What you need to do
From the first line of the records below through the line with "AOP Demo Project", output each line exactly; skip the pictures.

Information provided
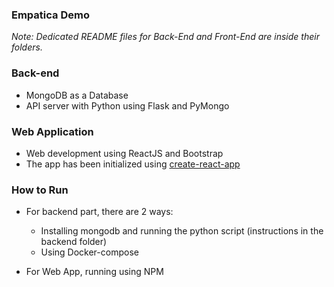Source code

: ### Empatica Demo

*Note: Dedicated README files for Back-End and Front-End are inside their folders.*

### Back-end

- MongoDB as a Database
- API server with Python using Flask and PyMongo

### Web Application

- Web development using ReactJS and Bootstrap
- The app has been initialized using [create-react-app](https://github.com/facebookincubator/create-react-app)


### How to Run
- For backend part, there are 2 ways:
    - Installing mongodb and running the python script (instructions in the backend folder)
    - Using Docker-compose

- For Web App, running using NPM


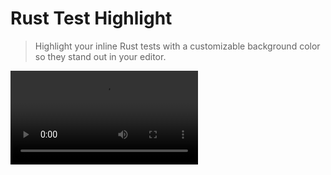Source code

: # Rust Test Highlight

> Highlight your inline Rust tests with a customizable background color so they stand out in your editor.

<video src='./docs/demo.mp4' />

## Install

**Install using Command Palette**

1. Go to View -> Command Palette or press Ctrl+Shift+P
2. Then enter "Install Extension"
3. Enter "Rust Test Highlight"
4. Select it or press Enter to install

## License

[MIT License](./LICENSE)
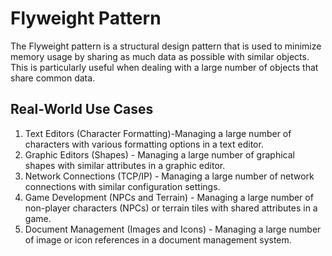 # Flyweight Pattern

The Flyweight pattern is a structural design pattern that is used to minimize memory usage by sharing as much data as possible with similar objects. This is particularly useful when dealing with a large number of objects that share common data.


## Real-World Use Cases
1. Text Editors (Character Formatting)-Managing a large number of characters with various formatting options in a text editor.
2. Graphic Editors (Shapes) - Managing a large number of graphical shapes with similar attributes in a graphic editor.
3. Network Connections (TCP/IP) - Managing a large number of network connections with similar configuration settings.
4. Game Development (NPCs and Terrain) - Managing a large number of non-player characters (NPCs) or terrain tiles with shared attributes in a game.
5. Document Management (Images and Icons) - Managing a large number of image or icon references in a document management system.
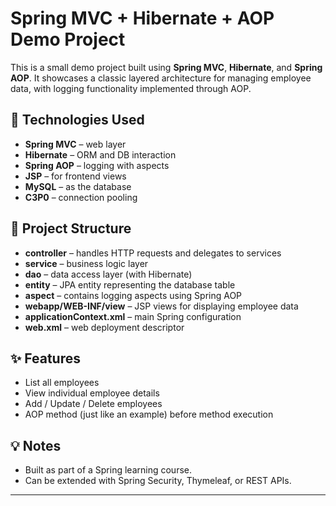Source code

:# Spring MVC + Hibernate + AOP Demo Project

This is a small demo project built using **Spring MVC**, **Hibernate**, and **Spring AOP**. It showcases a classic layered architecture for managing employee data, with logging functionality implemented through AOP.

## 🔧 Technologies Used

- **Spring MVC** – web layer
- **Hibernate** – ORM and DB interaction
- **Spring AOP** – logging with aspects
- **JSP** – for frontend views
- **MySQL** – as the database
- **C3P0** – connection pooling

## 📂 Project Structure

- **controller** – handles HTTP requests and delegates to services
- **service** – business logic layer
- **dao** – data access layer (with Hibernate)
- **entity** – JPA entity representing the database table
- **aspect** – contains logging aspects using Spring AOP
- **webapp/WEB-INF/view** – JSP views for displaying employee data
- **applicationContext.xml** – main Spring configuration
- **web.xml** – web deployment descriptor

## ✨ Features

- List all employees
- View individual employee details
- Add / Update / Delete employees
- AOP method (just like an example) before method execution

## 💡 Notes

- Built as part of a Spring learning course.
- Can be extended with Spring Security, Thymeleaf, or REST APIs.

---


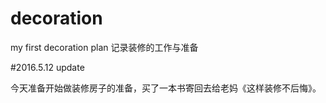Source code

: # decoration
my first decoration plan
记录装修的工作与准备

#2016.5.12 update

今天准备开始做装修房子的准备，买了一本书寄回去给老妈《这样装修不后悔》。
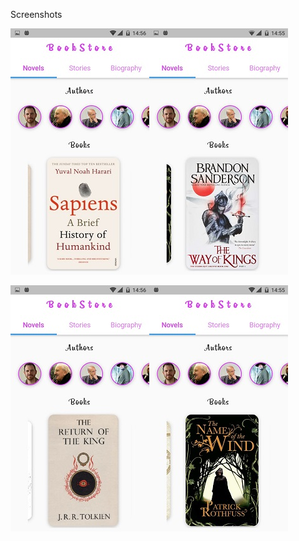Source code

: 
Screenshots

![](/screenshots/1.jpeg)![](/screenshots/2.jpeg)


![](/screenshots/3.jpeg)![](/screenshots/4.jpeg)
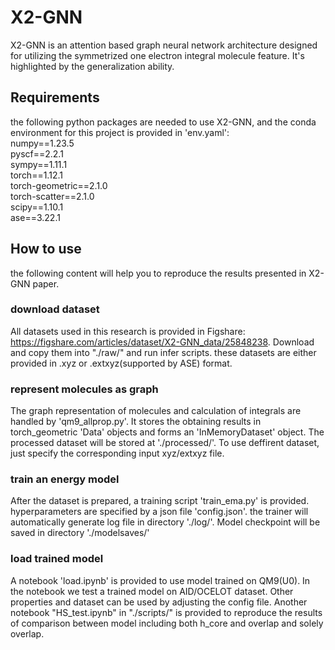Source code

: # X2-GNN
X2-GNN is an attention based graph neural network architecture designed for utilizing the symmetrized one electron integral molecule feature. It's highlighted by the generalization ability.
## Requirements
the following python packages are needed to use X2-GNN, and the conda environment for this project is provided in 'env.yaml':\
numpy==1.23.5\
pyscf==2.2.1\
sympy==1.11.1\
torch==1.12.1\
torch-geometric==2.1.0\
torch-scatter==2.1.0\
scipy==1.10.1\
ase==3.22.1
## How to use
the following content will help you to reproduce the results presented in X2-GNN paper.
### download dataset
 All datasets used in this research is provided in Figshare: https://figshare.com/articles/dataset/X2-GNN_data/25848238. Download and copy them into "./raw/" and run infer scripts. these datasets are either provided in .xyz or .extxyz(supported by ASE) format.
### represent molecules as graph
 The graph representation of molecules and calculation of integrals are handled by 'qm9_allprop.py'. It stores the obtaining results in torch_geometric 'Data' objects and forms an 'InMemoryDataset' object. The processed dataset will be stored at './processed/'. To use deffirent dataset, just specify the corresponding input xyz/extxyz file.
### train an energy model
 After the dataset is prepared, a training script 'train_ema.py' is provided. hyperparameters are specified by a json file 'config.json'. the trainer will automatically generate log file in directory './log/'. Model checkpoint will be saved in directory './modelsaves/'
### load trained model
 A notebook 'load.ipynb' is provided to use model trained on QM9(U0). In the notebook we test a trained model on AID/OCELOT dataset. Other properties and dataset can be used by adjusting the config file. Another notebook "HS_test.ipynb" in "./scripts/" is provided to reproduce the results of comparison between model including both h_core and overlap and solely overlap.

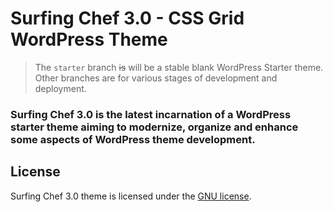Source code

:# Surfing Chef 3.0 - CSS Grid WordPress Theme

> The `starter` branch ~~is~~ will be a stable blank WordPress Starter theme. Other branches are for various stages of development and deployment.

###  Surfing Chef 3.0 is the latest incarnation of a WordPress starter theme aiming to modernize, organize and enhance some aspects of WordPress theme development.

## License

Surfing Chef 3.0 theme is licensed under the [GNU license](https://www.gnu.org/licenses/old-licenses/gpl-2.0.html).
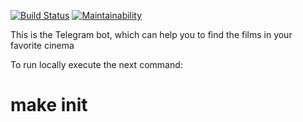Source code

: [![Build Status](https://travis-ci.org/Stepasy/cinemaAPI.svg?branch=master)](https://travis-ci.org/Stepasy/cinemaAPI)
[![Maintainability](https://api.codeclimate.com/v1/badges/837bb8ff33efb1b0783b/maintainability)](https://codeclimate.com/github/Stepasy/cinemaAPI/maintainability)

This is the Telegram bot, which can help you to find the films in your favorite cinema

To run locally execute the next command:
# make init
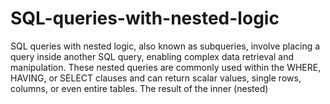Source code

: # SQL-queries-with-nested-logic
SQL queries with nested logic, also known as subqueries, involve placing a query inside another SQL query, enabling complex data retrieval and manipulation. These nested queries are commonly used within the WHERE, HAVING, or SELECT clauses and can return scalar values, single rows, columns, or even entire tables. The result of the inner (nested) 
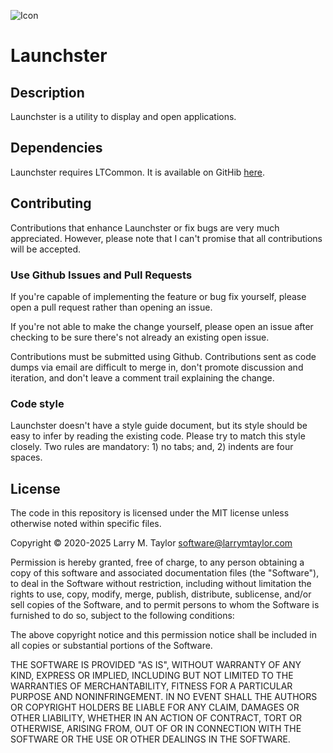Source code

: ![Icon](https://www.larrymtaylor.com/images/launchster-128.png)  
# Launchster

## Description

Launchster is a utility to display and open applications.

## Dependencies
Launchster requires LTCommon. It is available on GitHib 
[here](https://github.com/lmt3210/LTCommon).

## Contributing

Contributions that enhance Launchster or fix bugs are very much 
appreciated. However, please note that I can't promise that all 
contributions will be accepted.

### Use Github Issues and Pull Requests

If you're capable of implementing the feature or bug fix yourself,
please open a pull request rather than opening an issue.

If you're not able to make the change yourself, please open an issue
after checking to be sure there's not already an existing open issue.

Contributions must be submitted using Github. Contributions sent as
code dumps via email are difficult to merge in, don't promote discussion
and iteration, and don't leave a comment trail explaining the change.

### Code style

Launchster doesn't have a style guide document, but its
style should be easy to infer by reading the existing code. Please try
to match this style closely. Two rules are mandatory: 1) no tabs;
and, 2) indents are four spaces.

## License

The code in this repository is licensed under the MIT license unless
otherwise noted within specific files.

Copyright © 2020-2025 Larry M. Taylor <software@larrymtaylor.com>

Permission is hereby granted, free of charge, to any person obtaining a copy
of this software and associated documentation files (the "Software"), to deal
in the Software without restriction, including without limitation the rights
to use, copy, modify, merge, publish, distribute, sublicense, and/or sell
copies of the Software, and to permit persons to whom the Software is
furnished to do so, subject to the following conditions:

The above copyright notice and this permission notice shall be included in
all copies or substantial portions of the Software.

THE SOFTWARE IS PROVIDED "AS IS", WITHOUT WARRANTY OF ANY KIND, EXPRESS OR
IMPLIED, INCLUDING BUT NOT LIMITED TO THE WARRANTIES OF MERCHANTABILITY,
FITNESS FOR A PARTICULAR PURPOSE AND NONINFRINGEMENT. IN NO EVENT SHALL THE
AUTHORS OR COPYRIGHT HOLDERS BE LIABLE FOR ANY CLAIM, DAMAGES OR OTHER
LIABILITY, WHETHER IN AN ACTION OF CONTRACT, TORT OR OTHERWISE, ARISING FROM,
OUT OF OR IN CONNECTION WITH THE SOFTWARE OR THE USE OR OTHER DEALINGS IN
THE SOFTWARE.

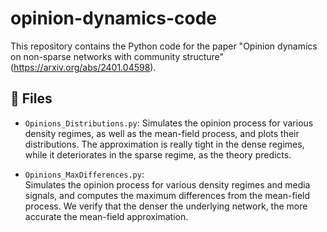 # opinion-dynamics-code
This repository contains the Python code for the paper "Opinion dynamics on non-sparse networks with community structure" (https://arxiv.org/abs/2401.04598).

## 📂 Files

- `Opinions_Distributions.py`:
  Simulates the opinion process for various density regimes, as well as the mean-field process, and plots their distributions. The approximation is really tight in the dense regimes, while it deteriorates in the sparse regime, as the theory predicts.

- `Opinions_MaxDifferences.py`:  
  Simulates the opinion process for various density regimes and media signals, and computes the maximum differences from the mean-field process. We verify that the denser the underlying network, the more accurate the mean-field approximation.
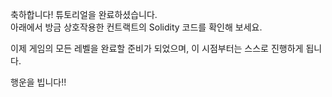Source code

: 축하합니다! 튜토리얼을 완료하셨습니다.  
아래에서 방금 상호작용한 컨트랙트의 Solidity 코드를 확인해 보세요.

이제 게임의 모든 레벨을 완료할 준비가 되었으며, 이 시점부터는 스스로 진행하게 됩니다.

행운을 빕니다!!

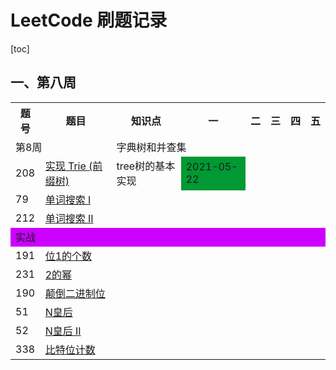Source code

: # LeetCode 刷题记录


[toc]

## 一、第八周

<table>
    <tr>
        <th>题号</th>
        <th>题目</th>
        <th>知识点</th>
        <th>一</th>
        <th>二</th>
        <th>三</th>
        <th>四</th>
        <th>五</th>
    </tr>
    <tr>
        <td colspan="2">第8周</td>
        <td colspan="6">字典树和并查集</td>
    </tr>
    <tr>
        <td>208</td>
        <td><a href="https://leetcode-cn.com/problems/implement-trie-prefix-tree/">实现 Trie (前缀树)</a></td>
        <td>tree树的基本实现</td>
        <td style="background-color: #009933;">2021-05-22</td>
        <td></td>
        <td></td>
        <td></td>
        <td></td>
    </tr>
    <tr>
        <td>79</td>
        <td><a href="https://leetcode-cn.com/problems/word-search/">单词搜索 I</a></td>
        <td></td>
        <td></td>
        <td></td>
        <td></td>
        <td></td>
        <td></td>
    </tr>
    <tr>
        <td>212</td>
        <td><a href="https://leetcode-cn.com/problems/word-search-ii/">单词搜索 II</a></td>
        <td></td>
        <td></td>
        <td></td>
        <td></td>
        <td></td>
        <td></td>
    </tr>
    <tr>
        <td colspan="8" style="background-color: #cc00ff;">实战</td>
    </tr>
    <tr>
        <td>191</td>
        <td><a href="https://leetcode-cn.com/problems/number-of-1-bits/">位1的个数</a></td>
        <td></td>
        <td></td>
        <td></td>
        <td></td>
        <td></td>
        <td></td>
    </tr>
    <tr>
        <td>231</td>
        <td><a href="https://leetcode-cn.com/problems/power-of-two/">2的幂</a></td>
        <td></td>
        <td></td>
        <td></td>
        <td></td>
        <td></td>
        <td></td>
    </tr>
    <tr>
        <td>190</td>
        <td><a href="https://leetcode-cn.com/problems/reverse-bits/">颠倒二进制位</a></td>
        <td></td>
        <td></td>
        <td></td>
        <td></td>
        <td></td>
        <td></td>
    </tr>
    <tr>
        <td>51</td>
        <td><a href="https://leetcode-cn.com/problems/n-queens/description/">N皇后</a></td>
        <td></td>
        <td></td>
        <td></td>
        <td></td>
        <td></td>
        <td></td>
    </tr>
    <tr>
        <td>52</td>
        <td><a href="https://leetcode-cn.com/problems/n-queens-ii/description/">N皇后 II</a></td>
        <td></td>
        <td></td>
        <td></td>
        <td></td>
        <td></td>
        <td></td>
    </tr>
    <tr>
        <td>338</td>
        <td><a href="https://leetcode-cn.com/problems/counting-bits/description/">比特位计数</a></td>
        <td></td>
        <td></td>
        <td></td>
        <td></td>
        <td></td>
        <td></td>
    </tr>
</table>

Reply to the exercise
Source code

: ### Empatica Demo

*Note: Dedicated README files for Back-End and Front-End are inside their folders.*

### Back-end

- MongoDB as a Database
- API server with Python using Flask and PyMongo

### Web Application

- Web development using ReactJS and Bootstrap
- The app has been initialized using [create-react-app](https://github.com/facebookincubator/create-react-app)


### How to Run
- For backend part, there are 2 ways:
    - Installing mongodb and running the python script (instructions in the backend folder)
    - Using Docker-compose

- For Web App, running using NPM


Source code

: # Rust Test Highlight

> Highlight your inline Rust tests with a customizable background color so they stand out in your editor.

<video src='./docs/demo.mp4' />

## Install

**Install using Command Palette**

1. Go to View -> Command Palette or press Ctrl+Shift+P
2. Then enter "Install Extension"
3. Enter "Rust Test Highlight"
4. Select it or press Enter to install

## License

[MIT License](./LICENSE)
 # Flyweight Pattern

The Flyweight pattern is a structural design pattern that is used to minimize memory usage by sharing as much data as possible with similar objects. This is particularly useful when dealing with a large number of objects that share common data.


## Real-World Use Cases
1. Text Editors (Character Formatting)-Managing a large number of characters with various formatting options in a text editor.
2. Graphic Editors (Shapes) - Managing a large number of graphical shapes with similar attributes in a graphic editor.
3. Network Connections (TCP/IP) - Managing a large number of network connections with similar configuration settings.
4. Game Development (NPCs and Terrain) - Managing a large number of non-player characters (NPCs) or terrain tiles with shared attributes in a game.
5. Document Management (Images and Icons) - Managing a large number of image or icon references in a document management system.
Source code

:# Spring MVC + Hibernate + AOP Demo Project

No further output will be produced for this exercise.